All work is available to be purchased, unless indicated that it has been sold. Each work is available as prints. Click the contact page to contact the artist for more information.

Oneirophobia Artist Statement

Gauze, rope, dirt. What do these materials have in common? All are important elements in my most recent artwork. Looking into how suppressed emotions come out in dreams is an area of great interest to me, and have entered into the realm of my art in this series, Oneirophobia. My three-dimensional additions on two-dimensional painting turn into ethereal abstracted paintings using one or more of the following: watercolor, acrylic, gauze, Mod Podge, sand, rope, gesso, and dirt, among other materials. The addition of three-dimensional materials comes from the idea of how dreams are recycled materials from one’s day experienced in their waking hours being thrown into the dream in a seemingly abrupt manner. In order to begin the process for a specific work, I pick one of my dreams that I have written down and meditate on it. I allow for any and all emotions to emerge around this dream without judging them, and then begin to sketch. This analysis allows for my work to be profoundly process oriented. Each painting has its own unique color palette, specific to that dream. Because I dream in black in white with one or two colors, I use these few colors to begin building a color palette. This dream analysis work is a precise balance between structure and a sense of dreamlike infinity. If there were no boundary of the edge of the boards, these paintings would move on in an everlasting manner. Are each of these works a still from the dream, or is it a reel of footage from the entire dream?
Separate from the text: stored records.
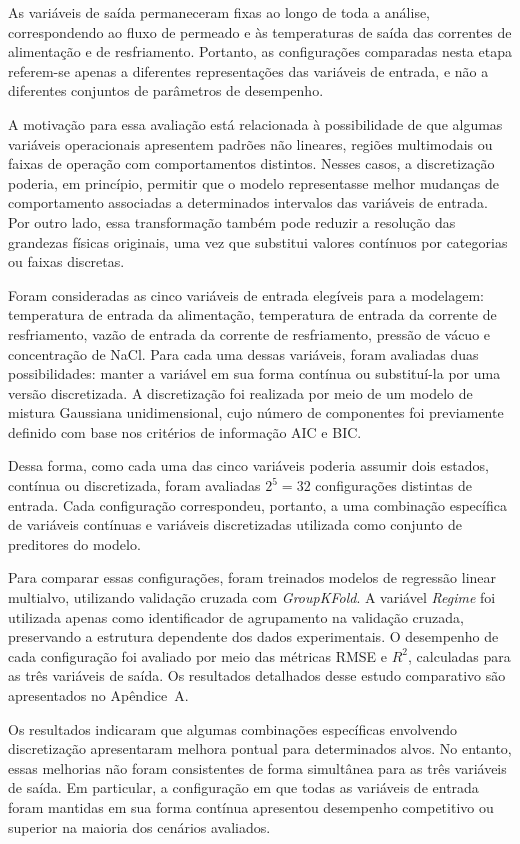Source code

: As variáveis de saída permaneceram fixas ao longo de toda a análise, correspondendo ao fluxo de permeado e às temperaturas de saída das correntes de alimentação e de resfriamento. Portanto, as configurações comparadas nesta etapa referem-se apenas a diferentes representações das variáveis de entrada, e não a diferentes conjuntos de parâmetros de desempenho.

A motivação para essa avaliação está relacionada à possibilidade de que algumas variáveis operacionais apresentem padrões não lineares, regiões multimodais ou faixas de operação com comportamentos distintos. Nesses casos, a discretização poderia, em princípio, permitir que o modelo representasse melhor mudanças de comportamento associadas a determinados intervalos das variáveis de entrada. Por outro lado, essa transformação também pode reduzir a resolução das grandezas físicas originais, uma vez que substitui valores contínuos por categorias ou faixas discretas.

Foram consideradas as cinco variáveis de entrada elegíveis para a modelagem: temperatura de entrada da alimentação, temperatura de entrada da corrente de resfriamento, vazão de entrada da corrente de resfriamento, pressão de vácuo e concentração de NaCl. Para cada uma dessas variáveis, foram avaliadas duas possibilidades: manter a variável em sua forma contínua ou substituí-la por uma versão discretizada. A discretização foi realizada por meio de um modelo de mistura Gaussiana unidimensional, cujo número de componentes foi previamente definido com base nos critérios de informação AIC e BIC.

Dessa forma, como cada uma das cinco variáveis poderia assumir dois estados, contínua ou discretizada, foram avaliadas \(2^5 = 32\) configurações distintas de entrada. Cada configuração correspondeu, portanto, a uma combinação específica de variáveis contínuas e variáveis discretizadas utilizada como conjunto de preditores do modelo.

Para comparar essas configurações, foram treinados modelos de regressão linear multialvo, utilizando validação cruzada com \textit{GroupKFold}. A variável \textit{Regime} foi utilizada apenas como identificador de agrupamento na validação cruzada, preservando a estrutura dependente dos dados experimentais. O desempenho de cada configuração foi avaliado por meio das métricas RMSE e \(R^2\), calculadas para as três variáveis de saída. Os resultados detalhados desse estudo comparativo são apresentados no Apêndice~A.

Os resultados indicaram que algumas combinações específicas envolvendo discretização apresentaram melhora pontual para determinados alvos. No entanto, essas melhorias não foram consistentes de forma simultânea para as três variáveis de saída. Em particular, a configuração em que todas as variáveis de entrada foram mantidas em sua forma contínua apresentou desempenho competitivo ou superior na maioria dos cenários avaliados.

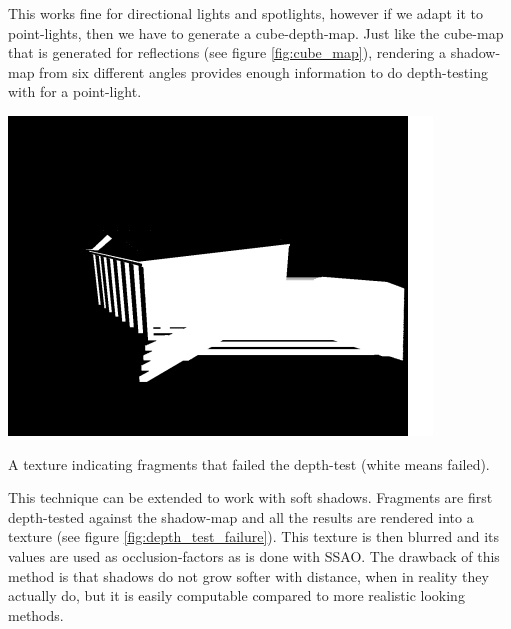 \documentclass{ACGSeminar}
\begin{document}
		This works fine for directional lights and spotlights, however if we adapt it to point-lights, then we have to generate a cube-depth-map. Just like the cube-map that is generated for reflections (see figure \ref{fig:cube_map}), rendering a shadow-map from six different angles provides enough information to do depth-testing with for a point-light. \\
		\begin{floatingfigure}[l]{.265625\textwidth}%
			\includegraphics[width=.265625\textwidth]{img/depth_test_failure.png}
			\caption{A texture indicating fragments that failed the depth-test (white means failed).}%
			\label{fig:depth_test_failure}%
		\end{floatingfigure}%
		This technique can be extended to work with soft shadows. Fragments are first depth-tested against the shadow-map and all the results are rendered into a texture (see figure \ref{fig:depth_test_failure}). This texture is then blurred and its values are used as occlusion-factors as is done with SSAO. The drawback of this method is that shadows do not grow softer with distance, when in reality they actually do, but it is easily computable compared to more realistic looking methods. \\\\\\\\\\
\end{document}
When working on a piece, I treat each flowing line like it is its own painting. These separate line paintings begin to melt together into a ribbon-like form, streaming across the board in an elegant fashion swerving around each three-dimensional object, creating a composition driven by movement.  Misery, hatred, and panic are common themes that emerge in my dreams that I portray in each of my paintings. These, along with other states of emotions that commonly emerge in my dreams, are states that I deny myself to feel in my waking hours, and emerge during my resting hours.

           Wouldn’t you be afraid to dream?